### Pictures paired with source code
☆ ☆ ☆ ☆ ☆ ☆ ☆

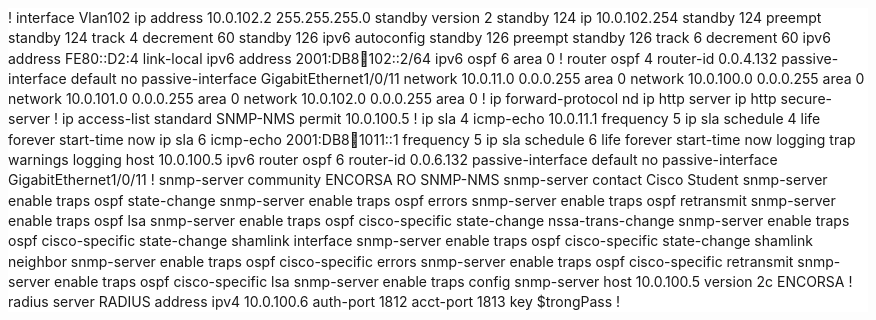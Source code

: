 !
interface Vlan102
 ip address 10.0.102.2 255.255.255.0
 standby version 2
 standby 124 ip 10.0.102.254
 standby 124 preempt
 standby 124 track 4 decrement 60
 standby 126 ipv6 autoconfig
 standby 126 preempt
 standby 126 track 6 decrement 60
 ipv6 address FE80::D2:4 link-local
 ipv6 address 2001:DB8:100:102::2/64
 ipv6 ospf 6 area 0
!
router ospf 4
 router-id 0.0.4.132
 passive-interface default
 no passive-interface GigabitEthernet1/0/11
 network 10.0.11.0 0.0.0.255 area 0
 network 10.0.100.0 0.0.0.255 area 0
 network 10.0.101.0 0.0.0.255 area 0
 network 10.0.102.0 0.0.0.255 area 0
!
ip forward-protocol nd
ip http server
ip http secure-server
!
ip access-list standard SNMP-NMS
 permit 10.0.100.5
!
ip sla 4
 icmp-echo 10.0.11.1
 frequency 5
ip sla schedule 4 life forever start-time now
ip sla 6
 icmp-echo 2001:DB8:100:1011::1
 frequency 5
ip sla schedule 6 life forever start-time now
logging trap warnings
logging host 10.0.100.5
ipv6 router ospf 6
 router-id 0.0.6.132
 passive-interface default
 no passive-interface GigabitEthernet1/0/11
!
snmp-server community ENCORSA RO SNMP-NMS
snmp-server contact Cisco Student
snmp-server enable traps ospf state-change
snmp-server enable traps ospf errors
snmp-server enable traps ospf retransmit
snmp-server enable traps ospf lsa
snmp-server enable traps ospf cisco-specific state-change nssa-trans-change
snmp-server enable traps ospf cisco-specific state-change shamlink interface
snmp-server enable traps ospf cisco-specific state-change shamlink neighbor
snmp-server enable traps ospf cisco-specific errors
snmp-server enable traps ospf cisco-specific retransmit
snmp-server enable traps ospf cisco-specific lsa
snmp-server enable traps config
snmp-server host 10.0.100.5 version 2c ENCORSA
!
radius server RADIUS
 address ipv4 10.0.100.6 auth-port 1812 acct-port 1813
 key $trongPass
!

☆ ☆ ☆ ☆ ☆ ☆ ☆

### What is being asked
Repeat the records above exactly, from the first line through the line that contains "standby 126 preempt", and leave out the pictures.

### Task output
Source code

: !
interface Vlan102
 ip address 10.0.102.2 255.255.255.0
 standby version 2
 standby 124 ip 10.0.102.254
 standby 124 preempt
 standby 124 track 4 decrement 60
 standby 126 ipv6 autoconfig
 standby 126 preempt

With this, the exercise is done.